Recently I posted about X PRIZE Foundation energy and environment prize plans, such as the Biofuels Prize. These posts were based on talks by X PRIZE Foundation leaders like Tom Vander Ark and Peter Diamandis. Now I've noticed that the Future Prizes section of the XPF page has a spotlight on their Energy and Environment prizes, including the Progressive Automotive X PRIZE, the Biofuels X PRIZE under development, and more. They have a nice Energy and Environment X PRIZE Suite paper that gives an overview of the process they'll use to select the prizes, the areas they intend to pursue, and the goals they want to achieve with the prizes.
There's no indication that they'll do this, but it would be interesting if they would put a space "flavor" into 1 or more of these Energy and Environment prizes.
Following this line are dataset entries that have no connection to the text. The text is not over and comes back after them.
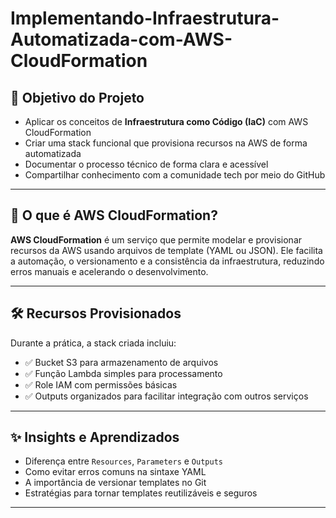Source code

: # Implementando-Infraestrutura-Automatizada-com-AWS-CloudFormation

## 🎯 Objetivo do Projeto

- Aplicar os conceitos de **Infraestrutura como Código (IaC)** com AWS CloudFormation  
- Criar uma stack funcional que provisiona recursos na AWS de forma automatizada  
- Documentar o processo técnico de forma clara e acessível  
- Compartilhar conhecimento com a comunidade tech por meio do GitHub

---

## 🧠 O que é AWS CloudFormation?

**AWS CloudFormation** é um serviço que permite modelar e provisionar recursos da AWS usando arquivos de template (YAML ou JSON). Ele facilita a automação, o versionamento e a consistência da infraestrutura, reduzindo erros manuais e acelerando o desenvolvimento.

---

## 🛠️ Recursos Provisionados

Durante a prática, a stack criada incluiu:

- ✅ Bucket S3 para armazenamento de arquivos  
- ✅ Função Lambda simples para processamento  
- ✅ Role IAM com permissões básicas  
- ✅ Outputs organizados para facilitar integração com outros serviços

---

## ✨ Insights e Aprendizados

- Diferença entre `Resources`, `Parameters` e `Outputs`  
- Como evitar erros comuns na sintaxe YAML  
- A importância de versionar templates no Git  
- Estratégias para tornar templates reutilizáveis e seguros

---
The space innovation community has demonstrated that it responds to these prizes, and there's no reason not to take advantage of that response in the Energy and Environment prize suite. For example:
- Solar Power or Relay Satellite demonstration: I'm not convinced the SPS is close to economically ready for mass energy applications, but it could be ready for less ambitious applications, like power relay, emergency power for disaster or other isolated areas, or satellite to satellite (or other space infrastructure) power. A prize for a demonstration of such capabilities could lead to real use at this level, which in turn could grow into clean large-scale SPS, as envisioned in the Google Lunar X PRIZE promotions, later.
- Environment Monitoring Using Suborbital Vehicles: Such a prize could include tasks like accurately sampling the upper atmosphere at various altitudes, taking calibration measurements of the Earth concurrently with various comparable environmental satellite measurements, simply taking accurate remote sensing measurements of the Earth's environment, and/or testing environmental sensors destined for space. Repeated, reliable, and accurate environmental measurements could be required. Such a prize could be an enabler for a diverse set of environmentally useful tools, and at the same time would give a helpful push to the suborbital vehicles under development that were in part inspired by the original Ansari X PRIZE. It would also help address one of the rather unthoughtful but politically dangerous criticisms of the suborbital vehicles as just "toys for the rich".
- Best Software Contest: Perhaps a prize similar to the Android Developer Challenge for what's judged to be the best environmental software application to use, say, the Google Earth or Microsoft Virtual Earth platform (depending on the prize's title sponsor, of course).
You get the idea ... many other energy/environment prizes involving space could of course also be imagined.